§ **Dataset records**
▬▬▬▬▬▬▬▬▬▬

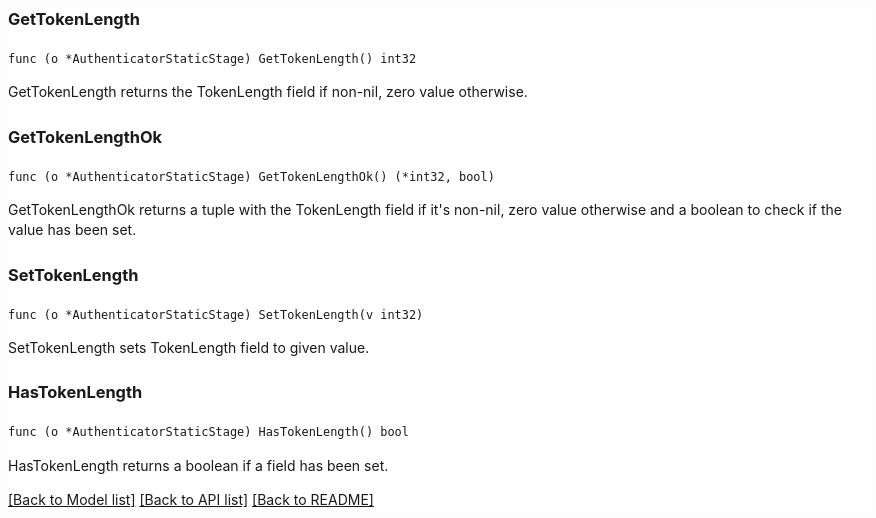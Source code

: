 ### GetTokenLength

`func (o *AuthenticatorStaticStage) GetTokenLength() int32`

GetTokenLength returns the TokenLength field if non-nil, zero value otherwise.

### GetTokenLengthOk

`func (o *AuthenticatorStaticStage) GetTokenLengthOk() (*int32, bool)`

GetTokenLengthOk returns a tuple with the TokenLength field if it's non-nil, zero value otherwise
and a boolean to check if the value has been set.

### SetTokenLength

`func (o *AuthenticatorStaticStage) SetTokenLength(v int32)`

SetTokenLength sets TokenLength field to given value.

### HasTokenLength

`func (o *AuthenticatorStaticStage) HasTokenLength() bool`

HasTokenLength returns a boolean if a field has been set.


[[Back to Model list]](../README.md#documentation-for-models) [[Back to API list]](../README.md#documentation-for-api-endpoints) [[Back to README]](../README.md)


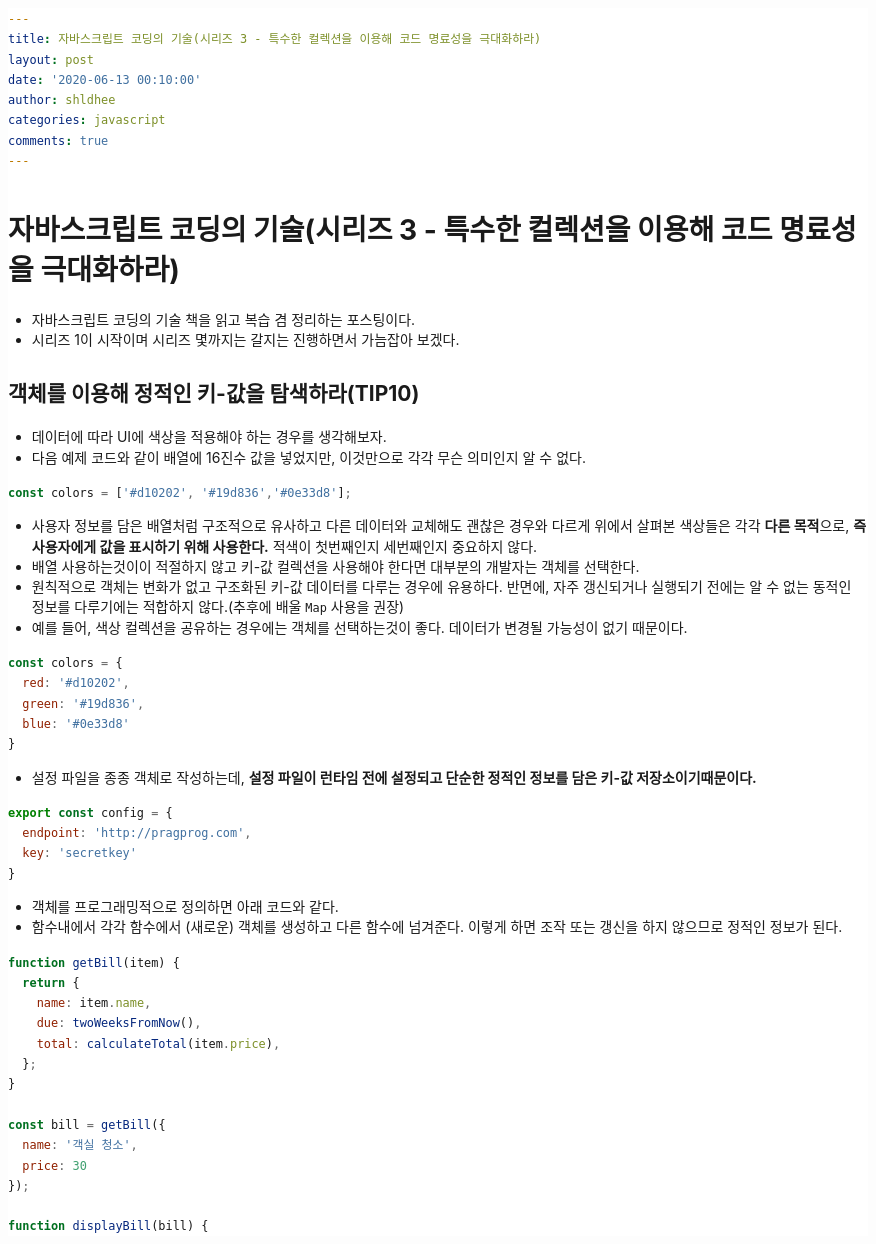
 ```yaml
---
title: 자바스크립트 코딩의 기술(시리즈 3 - 특수한 컬렉션을 이용해 코드 명료성을 극대화하라)
layout: post
date: '2020-06-13 00:10:00'
author: shldhee
categories: javascript
comments: true
---
```


# 자바스크립트 코딩의 기술(시리즈 3 - 특수한 컬렉션을 이용해 코드 명료성을 극대화하라)

- 자바스크립트 코딩의 기술 책을 읽고 복습 겸 정리하는 포스팅이다.
- 시리즈 1이 시작이며 시리즈 몇까지는 갈지는 진행하면서 가늠잡아 보겠다.

## 객체를 이용해 정적인 키-값을 탐색하라(TIP10)

- 데이터에 따라 UI에 색상을 적용해야 하는 경우를 생각해보자.
- 다음 예제 코드와 같이 배열에 16진수 값을 넣었지만, 이것만으로 각각 무슨 의미인지 알 수 없다.

``` javascript
const colors = ['#d10202', '#19d836','#0e33d8'];
```

- 사용자 정보를 담은 배열처럼 구조적으로 유사하고 다른 데이터와 교체해도 괜찮은 경우와 다르게 위에서 살펴본 색상들은 각각 **다른 목적**으로, **즉 사용자에게 값을 표시하기 위해 사용한다.** 적색이 첫번째인지 세번째인지 중요하지 않다.
- 배열 사용하는것이이 적절하지 않고 키-값 컬렉션을 사용해야 한다면 대부분의 개발자는 객체를 선택한다.
- 원칙적으로 객체는 변화가 없고 구조화된 키-값 데이터를 다루는 경우에 유용하다. 반면에, 자주 갱신되거나 실행되기 전에는 알 수 없는 동적인 정보를 다루기에는 적합하지 않다.(추후에 배울 `Map` 사용을 권장)
- 예를 들어, 색상 컬렉션을 공유하는 경우에는 객체를 선택하는것이 좋다. 데이터가 변경될 가능성이 없기 때문이다.

``` javascript
const colors = {
  red: '#d10202',
  green: '#19d836',
  blue: '#0e33d8'
}
``` 

- 설정 파일을 종종 객체로 작성하는데, **설정 파일이 런타임 전에 설정되고 단순한 정적인 정보를 담은 키-값 저장소이기때문이다.**

``` javascript
export const config = {
  endpoint: 'http://pragprog.com',
  key: 'secretkey'
}
``` 

- 객체를 프로그래밍적으로 정의하면 아래 코드와 같다.
- 함수내에서 각각 함수에서 (새로운) 객체를 생성하고 다른 함수에 넘겨준다. 이렇게 하면 조작 또는 갱신을 하지 않으므로 정적인 정보가 된다.

``` javascript
function getBill(item) {
  return {
    name: item.name,
    due: twoWeeksFromNow(),
    total: calculateTotal(item.price),
  };
}

const bill = getBill({
  name: '객실 청소',
  price: 30
});

function displayBill(bill) {
```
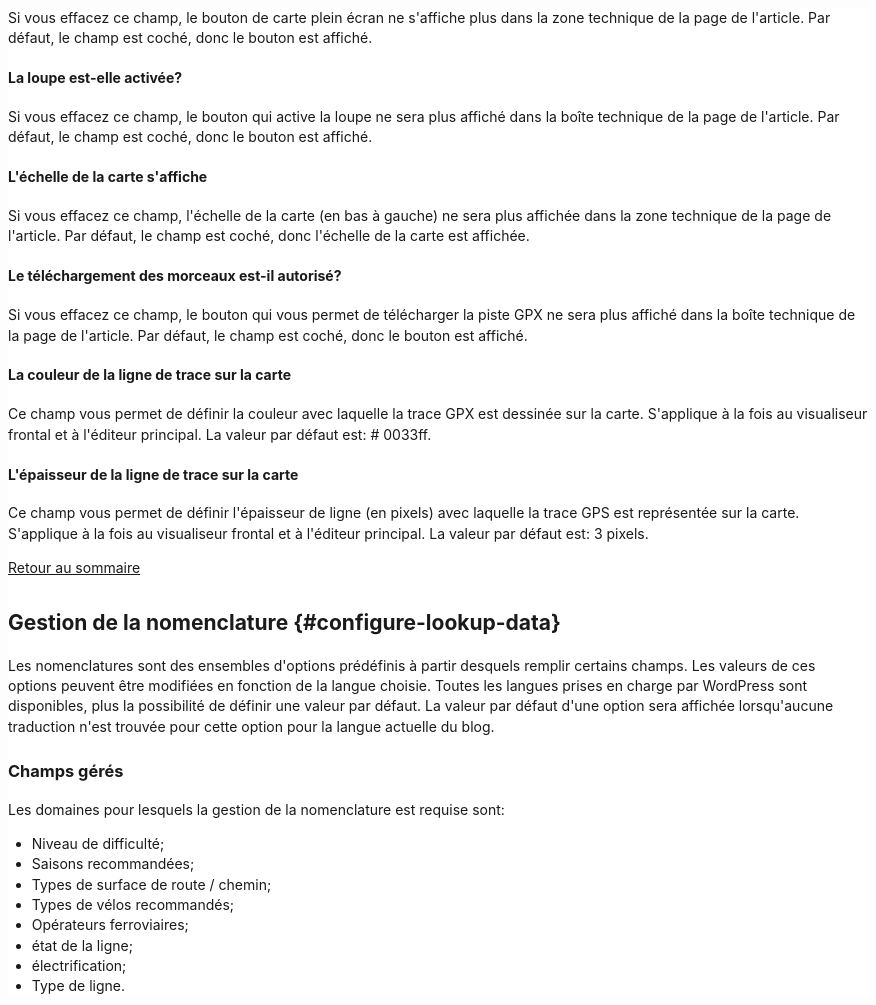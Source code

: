 Si vous effacez ce champ, le bouton de carte plein écran ne s'affiche plus dans la zone technique de la page de l'article.
Par défaut, le champ est coché, donc le bouton est affiché.

#### La loupe est-elle activée?

Si vous effacez ce champ, le bouton qui active la loupe ne sera plus affiché dans la boîte technique de la page de l'article.
Par défaut, le champ est coché, donc le bouton est affiché.

#### L'échelle de la carte s'affiche

Si vous effacez ce champ, l'échelle de la carte (en bas à gauche) ne sera plus affichée dans la zone technique de la page de l'article.
Par défaut, le champ est coché, donc l'échelle de la carte est affichée.

#### Le téléchargement des morceaux est-il autorisé?

Si vous effacez ce champ, le bouton qui vous permet de télécharger la piste GPX ne sera plus affiché dans la boîte technique de la page de l'article.
Par défaut, le champ est coché, donc le bouton est affiché.

#### La couleur de la ligne de trace sur la carte

Ce champ vous permet de définir la couleur avec laquelle la trace GPX est dessinée sur la carte.
S'applique à la fois au visualiseur frontal et à l'éditeur principal.
La valeur par défaut est: # 0033ff.

#### L'épaisseur de la ligne de trace sur la carte

Ce champ vous permet de définir l'épaisseur de ligne (en pixels) avec laquelle la trace GPS est représentée sur la carte.
S'applique à la fois au visualiseur frontal et à l'éditeur principal.
La valeur par défaut est: 3 pixels.

[Retour au sommaire](#help-root)

## Gestion de la nomenclature {#configure-lookup-data}

Les nomenclatures sont des ensembles d'options prédéfinis à partir desquels remplir certains champs.
Les valeurs de ces options peuvent être modifiées en fonction de la langue choisie.
Toutes les langues prises en charge par WordPress sont disponibles, plus la possibilité de définir une valeur par défaut.
La valeur par défaut d'une option sera affichée lorsqu'aucune traduction n'est trouvée pour cette option pour la langue actuelle du blog.

### Champs gérés

Les domaines pour lesquels la gestion de la nomenclature est requise sont:

- Niveau de difficulté;
- Saisons recommandées;
- Types de surface de route / chemin;
- Types de vélos recommandés;
- Opérateurs ferroviaires;
- état de la ligne;
- électrification;
- Type de ligne.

▬▬▬▬▬▬▬▬▬▬

§ **Work instructions**
Restate word for word the lines from the one holding "- Opérateurs ferroviaires;" to the end of the listing, both ends included, and nothing more.

§ **Exercise response**
- Opérateurs ferroviaires;
- état de la ligne;
- électrification;
- Type de ligne.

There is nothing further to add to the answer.